#### Recorded information
+---+

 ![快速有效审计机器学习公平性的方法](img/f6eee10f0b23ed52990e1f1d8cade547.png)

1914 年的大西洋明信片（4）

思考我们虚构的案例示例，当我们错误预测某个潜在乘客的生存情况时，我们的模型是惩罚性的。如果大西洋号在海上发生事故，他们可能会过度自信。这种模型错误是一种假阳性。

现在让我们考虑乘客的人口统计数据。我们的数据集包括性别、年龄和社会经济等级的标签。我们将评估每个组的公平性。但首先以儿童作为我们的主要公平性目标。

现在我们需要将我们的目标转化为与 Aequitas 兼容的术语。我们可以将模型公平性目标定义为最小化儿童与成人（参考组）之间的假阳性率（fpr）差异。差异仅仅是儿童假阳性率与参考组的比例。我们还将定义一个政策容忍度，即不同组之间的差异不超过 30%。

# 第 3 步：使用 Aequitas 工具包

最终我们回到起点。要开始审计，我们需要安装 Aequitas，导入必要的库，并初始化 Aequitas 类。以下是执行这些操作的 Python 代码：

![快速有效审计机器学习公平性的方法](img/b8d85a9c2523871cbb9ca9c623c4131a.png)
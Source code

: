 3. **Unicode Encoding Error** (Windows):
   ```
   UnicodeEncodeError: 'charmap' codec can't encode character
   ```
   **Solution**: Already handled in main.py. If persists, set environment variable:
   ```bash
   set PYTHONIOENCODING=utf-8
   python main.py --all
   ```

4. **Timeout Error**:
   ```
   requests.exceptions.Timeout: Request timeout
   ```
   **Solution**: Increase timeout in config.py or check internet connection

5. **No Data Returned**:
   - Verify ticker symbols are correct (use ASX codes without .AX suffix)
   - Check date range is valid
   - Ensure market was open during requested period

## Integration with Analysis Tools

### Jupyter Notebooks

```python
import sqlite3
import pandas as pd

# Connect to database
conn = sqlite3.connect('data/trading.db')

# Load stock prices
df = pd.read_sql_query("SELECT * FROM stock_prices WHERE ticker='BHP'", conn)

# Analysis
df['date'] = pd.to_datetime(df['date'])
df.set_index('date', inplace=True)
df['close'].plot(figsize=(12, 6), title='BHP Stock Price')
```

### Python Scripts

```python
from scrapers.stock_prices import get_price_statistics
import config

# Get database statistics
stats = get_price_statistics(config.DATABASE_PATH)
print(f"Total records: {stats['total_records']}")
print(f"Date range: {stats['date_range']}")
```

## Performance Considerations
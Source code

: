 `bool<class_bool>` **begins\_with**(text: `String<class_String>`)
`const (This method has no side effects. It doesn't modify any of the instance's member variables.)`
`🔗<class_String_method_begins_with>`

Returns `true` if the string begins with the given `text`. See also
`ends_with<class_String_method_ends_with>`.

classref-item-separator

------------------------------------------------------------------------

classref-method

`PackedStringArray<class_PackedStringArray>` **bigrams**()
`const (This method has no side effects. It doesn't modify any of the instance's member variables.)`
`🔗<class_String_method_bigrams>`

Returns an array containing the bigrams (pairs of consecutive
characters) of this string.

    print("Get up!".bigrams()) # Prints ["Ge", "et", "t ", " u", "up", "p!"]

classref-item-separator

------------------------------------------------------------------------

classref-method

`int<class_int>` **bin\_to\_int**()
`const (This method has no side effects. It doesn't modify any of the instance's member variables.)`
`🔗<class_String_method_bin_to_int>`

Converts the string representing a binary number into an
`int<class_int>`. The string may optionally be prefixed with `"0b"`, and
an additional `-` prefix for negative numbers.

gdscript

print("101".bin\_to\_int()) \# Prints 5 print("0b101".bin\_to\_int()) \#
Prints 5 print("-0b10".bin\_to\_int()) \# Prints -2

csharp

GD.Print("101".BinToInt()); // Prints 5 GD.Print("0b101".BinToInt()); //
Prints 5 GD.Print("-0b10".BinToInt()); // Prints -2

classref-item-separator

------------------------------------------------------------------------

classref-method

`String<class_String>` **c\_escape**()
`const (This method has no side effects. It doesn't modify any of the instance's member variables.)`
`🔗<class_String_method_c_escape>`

+---+

#### What this task involves
Scan the listing above, and wherever a line holds the string "Solution", copy that line.

#### Reply
   **Solution**: Already handled in main.py. If persists, set environment variable:
   **Solution**: Increase timeout in config.py or check internet connection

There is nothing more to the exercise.